Я знала суперсилу и прежде, но та сила ощущалась как сторонняя, ее требовалось собрать и выпустить. Без моих сверхъестественных способностей – когда мне их выключили – я осталась со слабым хилым телом. У меня годами не было поддержки, я существовала в нечеловеческих условиях, и мое тело страдало. Только-только в последние два месяца я подобрала персональные упражнения и начала тренироваться, и появился прогресс, первый шаг в правильном направлении.
Но сейчас…
Что же Иви сделала со мной? Сейчас все по-другому.

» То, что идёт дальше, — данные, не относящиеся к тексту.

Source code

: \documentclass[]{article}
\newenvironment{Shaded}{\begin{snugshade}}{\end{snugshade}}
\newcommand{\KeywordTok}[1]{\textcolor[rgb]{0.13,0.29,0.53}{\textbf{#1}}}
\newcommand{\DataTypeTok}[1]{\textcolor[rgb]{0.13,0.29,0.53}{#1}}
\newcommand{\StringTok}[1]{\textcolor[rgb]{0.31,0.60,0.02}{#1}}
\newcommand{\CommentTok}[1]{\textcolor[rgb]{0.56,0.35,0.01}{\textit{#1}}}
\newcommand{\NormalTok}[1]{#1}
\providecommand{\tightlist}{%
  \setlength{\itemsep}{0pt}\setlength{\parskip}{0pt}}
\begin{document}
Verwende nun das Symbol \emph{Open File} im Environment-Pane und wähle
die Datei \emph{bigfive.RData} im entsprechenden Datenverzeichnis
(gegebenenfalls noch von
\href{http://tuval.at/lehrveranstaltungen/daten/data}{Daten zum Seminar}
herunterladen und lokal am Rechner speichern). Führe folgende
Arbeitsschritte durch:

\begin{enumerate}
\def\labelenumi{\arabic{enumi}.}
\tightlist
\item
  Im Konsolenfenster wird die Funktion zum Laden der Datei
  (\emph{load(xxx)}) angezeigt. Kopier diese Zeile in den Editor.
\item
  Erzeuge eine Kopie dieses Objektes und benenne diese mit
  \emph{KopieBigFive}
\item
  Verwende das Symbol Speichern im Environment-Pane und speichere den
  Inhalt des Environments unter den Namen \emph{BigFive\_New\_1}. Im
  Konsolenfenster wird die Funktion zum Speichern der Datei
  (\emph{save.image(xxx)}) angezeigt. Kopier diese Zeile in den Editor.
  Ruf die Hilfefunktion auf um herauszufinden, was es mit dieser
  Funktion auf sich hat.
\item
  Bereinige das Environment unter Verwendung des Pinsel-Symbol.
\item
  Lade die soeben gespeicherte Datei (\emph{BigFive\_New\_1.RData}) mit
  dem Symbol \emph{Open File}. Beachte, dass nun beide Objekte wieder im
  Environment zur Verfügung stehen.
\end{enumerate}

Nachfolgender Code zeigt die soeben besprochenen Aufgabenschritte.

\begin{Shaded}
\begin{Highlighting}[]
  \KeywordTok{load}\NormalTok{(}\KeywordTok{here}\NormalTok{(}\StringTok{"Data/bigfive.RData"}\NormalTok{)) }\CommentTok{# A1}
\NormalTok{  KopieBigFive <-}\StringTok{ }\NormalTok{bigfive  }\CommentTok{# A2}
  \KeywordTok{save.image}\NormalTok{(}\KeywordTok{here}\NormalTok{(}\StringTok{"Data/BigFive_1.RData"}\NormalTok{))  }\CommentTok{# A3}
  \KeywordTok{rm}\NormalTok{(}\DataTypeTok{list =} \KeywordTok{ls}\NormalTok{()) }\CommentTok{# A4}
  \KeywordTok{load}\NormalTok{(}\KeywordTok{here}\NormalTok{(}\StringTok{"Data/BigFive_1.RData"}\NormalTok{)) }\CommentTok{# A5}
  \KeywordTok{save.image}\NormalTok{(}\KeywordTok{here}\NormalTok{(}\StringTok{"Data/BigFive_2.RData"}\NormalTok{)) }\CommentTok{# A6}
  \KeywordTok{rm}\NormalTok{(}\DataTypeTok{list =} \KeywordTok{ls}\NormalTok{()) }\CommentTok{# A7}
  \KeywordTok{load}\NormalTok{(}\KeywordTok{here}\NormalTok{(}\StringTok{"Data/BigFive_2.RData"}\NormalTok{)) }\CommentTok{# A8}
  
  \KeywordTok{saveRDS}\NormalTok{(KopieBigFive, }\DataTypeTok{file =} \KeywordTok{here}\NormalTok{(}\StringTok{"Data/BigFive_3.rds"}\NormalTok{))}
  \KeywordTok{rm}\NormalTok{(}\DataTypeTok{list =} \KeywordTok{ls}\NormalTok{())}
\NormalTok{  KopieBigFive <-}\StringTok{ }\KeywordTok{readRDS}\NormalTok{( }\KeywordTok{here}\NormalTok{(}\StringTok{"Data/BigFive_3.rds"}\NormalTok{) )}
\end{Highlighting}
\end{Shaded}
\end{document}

Две недели назад я едва могла двигаться, так все болело. На следующее утро, когда я сумела встать на ноги, то увидела: мое тело совершенно не изменилось, только стало багрового цвета семи оттенков. С головы до пят – сплошной синяк. Ходить было мучением.
Иви, как мой доктор, говорила мне, что держит меня на успокоительных для быстрейшего выздоровления, только я не верила ей. Совсем не верила. Но вот сейчас, впервые за две недели, чувствую себя почти нормально. Синяки в основном прошли. Лишь места разрезов немного болели и были легкого желтого оттенка.
Неплохо.
Я сжимаю кулаки и чувствую мощь, подлинную мощь, несмотря на светящиеся кандалы на руках и лодыжках. Я отчаянно скучала по своей силе, даже не ожидала, что буду так по ней скучать, ведь из-за нее я столько лет ненавидела себя. Сейчас, впервые за много недель, я – сильная. Я знаю: Иви что-то сделала со мной – с моими мышцами – и, конечно, доверять ей не следует, однако как же здорово чувствовать себя хорошо, я не могу не наслаждаться этим.
И прямо сейчас я бы смогла…
Я застываю.
– Что? – Я озираюсь по сторонам. – Бежать, куда?
Слово грохочет внутри меня, эхом мечется в грудной клетке.
Опять это слово гремит в моей голове. Меня пугает надежда, возникшая во мне от одной только мысли о побеге. Она дергает, тащит, сводит меня с ума, заставляет поверить безумным словам.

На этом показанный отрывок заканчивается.